2. They curated who was in the room.
Let’s face it, this event was both highly effective and highly unique because they were selective about who was in the room. They’re plugged into A-level individuals and they invited them, their peers, and their portfolio companies to join them. Instead of sending the details out en masse to some spam list and welcoming everyone and their cousin into the room they made the gate high, and with that, they ensured that everyone the audience was highly relevant.
The ultimate effect is that they generated deal flow for themselves while ensuring everyone who attended got real value from the time spent. If they had invited anyone and everyone, they wouldn’t have been able to speak to the audience’s specific pain points and needs.
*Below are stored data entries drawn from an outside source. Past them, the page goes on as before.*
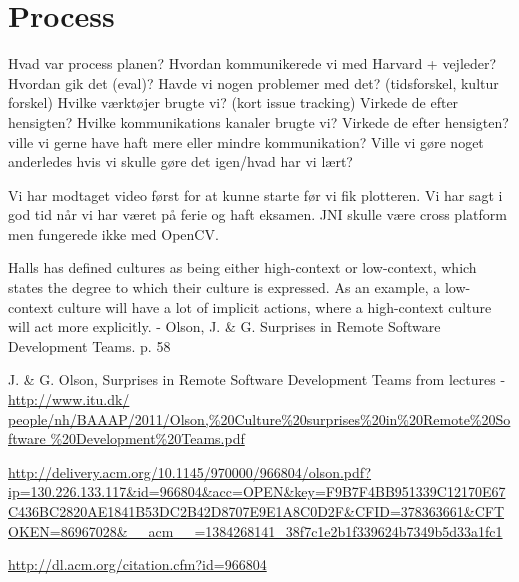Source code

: 
\section{Process}
\label{process}

Hvad var process planen?
Hvordan kommunikerede vi med Harvard + vejleder?
Hvordan gik det (eval)?
Havde vi nogen problemer med det? (tidsforskel, kultur forskel)
Hvilke værktøjer brugte vi? (kort issue tracking)
Virkede de efter hensigten?
Hvilke kommunikations kanaler brugte vi?
Virkede de efter hensigten? ville vi gerne have haft mere eller mindre kommunikation?
Ville vi gøre noget anderledes hvis vi skulle gøre det igen/hvad har vi lært?

Vi har modtaget video først for at kunne starte før vi fik plotteren.
Vi har sagt i god tid når vi har været på ferie og haft eksamen.
JNI skulle være cross platform men fungerede ikke med OpenCV.

Halls has defined cultures as being either high-context or low-context, which states the degree to which their culture is expressed. As an example, a low-context culture will have a lot of implicit actions, where a high-context culture will act more explicitly.
- Olson, J. \& G. Surprises in Remote Software Development Teams. p. 58

J. \& G. Olson, Surprises in Remote Software Development Teams from lectures - \url{http://www.itu.dk/ people/nh/BAAAP/2011/Olson,%20Culture%20surprises%20in%20Remote%20Software %20Development%20Teams.pdf}

\url{http://delivery.acm.org/10.1145/970000/966804/olson.pdf?ip=130.226.133.117&id=966804&acc=OPEN&key=F9B7F4BB951339C12170E67C436BC2820AE1841B53DC2B42D8707E9E1A8C0D2F&CFID=378363661&CFTOKEN=86967028&__acm__=1384268141_38f7c1e2b1f339624b7349b5d33a1fc1}

\url{http://dl.acm.org/citation.cfm?id=966804}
You have to close the doors and have that gate in order to develop a relationship cohort that can truly be an ecosystem, feeding and benefitting one another. It seems like often times these events are so worried they won’t have the numbers to tout that it was a successful gathering – but I’d rather see six people in the room, all getting enormous value than a 250 person turn out to flaunt numbers.
Disclaimer: this event was 2.5x larger than last year’s – so if you do things right, the numbers will come.
3. They used real data, instead of just talking about it.
Something else that Scale is doing is using the actual data of its portfolio companies to start benchmarking, then separating them into cohorts and quartiles. Then, based on who they are, what they do, and how they should be performing, they can use that real world insight to see how their GTM strategies should be performing. They can pinpoint where they might be out of bounds in terms of best practices, then deduce the most likely reason for that along with a strategy to fix it.
This starts with getting the right people in the room, but it goes a lot deeper with getting actual data. There are costs to trying to develop integrations and connections into each one of your portfolios and a system of record, pulling that data out and storing it. Paying for that tends to be a big barrier, but these guys are making an investment into being truly data driven.
After all, the only way to be prescriptive and effective in that motion is to really understand where the problems lie without that filter of a CRO or a revenue leader putting a costume on it.
Insisting on making that investment and seeing it through has to be a thread that’s woven throughout the organization.
Final Thoughts
My only reason for writing this is because I honestly feel this approach is so critical. Scale funds organizations at later stages than we do so it does me no good to kiss their a**. Possibly the most important takeaways of all were this: For VC operating teams to be successful, we have to focus on relationships, collaborate, be intentional about who we bring into the room, and actually use data – not just talk about it.